Objective:

Background:

It is known that B-cell depleting therapies in MS patients have been associated with the development of secondary immunodeficiency and autoimmunity. Complications such as hypogammaglobinemia, with consequent infectious sequelae, inflammatory bowel disease (IBD), endocrinopathies, and psoriasis are most recognized. As biomarkers take the stage in MS clinical care - with potential to provide insight into disease pathogenesis and track treatment response - their relationship with B-cell depleting therapies is becoming increasingly relevant.  

Design/Methods:

We explored a database of 365 MS patients who received Octave Biosciences Inc Multiple Sclerosis Disease Activity (MSDA) testing at UC Irvine between June 2023 and June 2024. We selected 42 MS patients with significantly elevated BAFF above 15 pg/mL (BAFF-superresponders), all of whom were on anti-CD20 treatments or status post autologous stem cell transplant at the time of testing.
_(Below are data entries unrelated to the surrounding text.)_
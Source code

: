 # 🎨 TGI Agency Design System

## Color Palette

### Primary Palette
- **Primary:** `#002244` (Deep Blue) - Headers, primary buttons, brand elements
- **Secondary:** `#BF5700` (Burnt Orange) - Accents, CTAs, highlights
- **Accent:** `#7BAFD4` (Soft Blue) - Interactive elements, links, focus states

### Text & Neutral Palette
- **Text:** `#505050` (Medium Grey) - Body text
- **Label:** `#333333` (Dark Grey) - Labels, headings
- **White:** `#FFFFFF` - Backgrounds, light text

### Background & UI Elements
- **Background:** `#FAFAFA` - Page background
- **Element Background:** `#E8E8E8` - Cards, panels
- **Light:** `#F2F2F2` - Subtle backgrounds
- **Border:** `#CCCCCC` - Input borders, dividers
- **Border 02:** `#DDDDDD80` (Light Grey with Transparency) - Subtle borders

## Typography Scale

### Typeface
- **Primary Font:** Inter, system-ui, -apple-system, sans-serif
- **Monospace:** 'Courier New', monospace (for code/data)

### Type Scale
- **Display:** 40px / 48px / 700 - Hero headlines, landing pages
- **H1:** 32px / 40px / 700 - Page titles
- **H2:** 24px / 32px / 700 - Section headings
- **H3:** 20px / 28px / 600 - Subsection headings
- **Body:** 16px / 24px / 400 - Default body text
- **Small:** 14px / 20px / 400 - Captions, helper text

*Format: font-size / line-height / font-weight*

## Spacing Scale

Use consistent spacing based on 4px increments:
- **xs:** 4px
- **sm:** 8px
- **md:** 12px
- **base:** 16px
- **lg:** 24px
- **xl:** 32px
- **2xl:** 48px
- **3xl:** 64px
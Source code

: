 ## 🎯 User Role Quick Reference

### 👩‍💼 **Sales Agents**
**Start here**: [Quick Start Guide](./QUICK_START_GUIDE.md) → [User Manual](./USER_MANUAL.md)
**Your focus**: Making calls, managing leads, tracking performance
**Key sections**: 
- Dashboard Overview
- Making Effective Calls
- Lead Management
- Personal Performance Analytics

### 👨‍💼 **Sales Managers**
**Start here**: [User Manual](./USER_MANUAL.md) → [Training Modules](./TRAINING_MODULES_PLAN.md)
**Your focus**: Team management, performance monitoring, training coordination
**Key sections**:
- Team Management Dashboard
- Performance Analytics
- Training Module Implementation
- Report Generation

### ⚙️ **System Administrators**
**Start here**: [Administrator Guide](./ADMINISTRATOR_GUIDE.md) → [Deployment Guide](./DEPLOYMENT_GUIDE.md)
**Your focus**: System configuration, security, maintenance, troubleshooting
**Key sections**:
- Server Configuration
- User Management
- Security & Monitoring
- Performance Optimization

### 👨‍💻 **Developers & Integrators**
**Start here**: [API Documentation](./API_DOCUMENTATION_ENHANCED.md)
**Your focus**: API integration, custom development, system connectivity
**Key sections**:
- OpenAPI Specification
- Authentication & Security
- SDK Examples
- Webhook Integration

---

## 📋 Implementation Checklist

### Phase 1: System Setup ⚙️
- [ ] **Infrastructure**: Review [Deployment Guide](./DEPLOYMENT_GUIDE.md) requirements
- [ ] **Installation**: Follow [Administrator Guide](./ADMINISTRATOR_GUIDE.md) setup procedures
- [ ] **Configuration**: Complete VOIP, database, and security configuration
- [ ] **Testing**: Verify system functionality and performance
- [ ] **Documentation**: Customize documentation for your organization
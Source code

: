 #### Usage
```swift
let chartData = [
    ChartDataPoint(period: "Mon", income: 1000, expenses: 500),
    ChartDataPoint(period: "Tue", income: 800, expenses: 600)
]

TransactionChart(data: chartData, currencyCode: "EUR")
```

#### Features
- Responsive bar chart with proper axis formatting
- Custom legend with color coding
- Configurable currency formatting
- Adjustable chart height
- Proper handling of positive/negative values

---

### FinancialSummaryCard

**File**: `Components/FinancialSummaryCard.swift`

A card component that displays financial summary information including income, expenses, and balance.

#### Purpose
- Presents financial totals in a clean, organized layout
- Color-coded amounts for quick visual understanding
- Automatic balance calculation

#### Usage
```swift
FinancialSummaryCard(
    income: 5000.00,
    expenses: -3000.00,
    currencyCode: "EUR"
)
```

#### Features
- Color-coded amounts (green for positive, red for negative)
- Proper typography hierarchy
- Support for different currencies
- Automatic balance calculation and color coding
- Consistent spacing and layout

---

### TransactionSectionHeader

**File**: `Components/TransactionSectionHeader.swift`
We used propensity matching to select 38 control patients with BAFF below 15 pg/ml. Clinical and laboratory data were retrospectively collected.

Results:

BAFF-superresponders were found to have higher rates of autoimmune complications and immunodeficiency compared with their age and treatment-matched controls (OR 3.4, 95% CI 1.27–9.1). Among the BAFF-superresponder group, 31% had hypogammaglobinemia (OR 3.8, 95% CI: 1.10–13.0), 10% autoimmune colitis, 7% organizing pneumonia, and 4% had other autoimmune diseases. In comparison, patients with BAFF below 15 pg/mL had no instances of autoimmune colitis or organizing pneumonia. Furthermore, BAFF-superresponders had increased rates of infections requiring hospitalization compared to the control group.

Conclusions:

These findings suggest that BAFF may serve as a sensitive and specific predictive marker for these complications in MS patients on anti-CD20 treatments.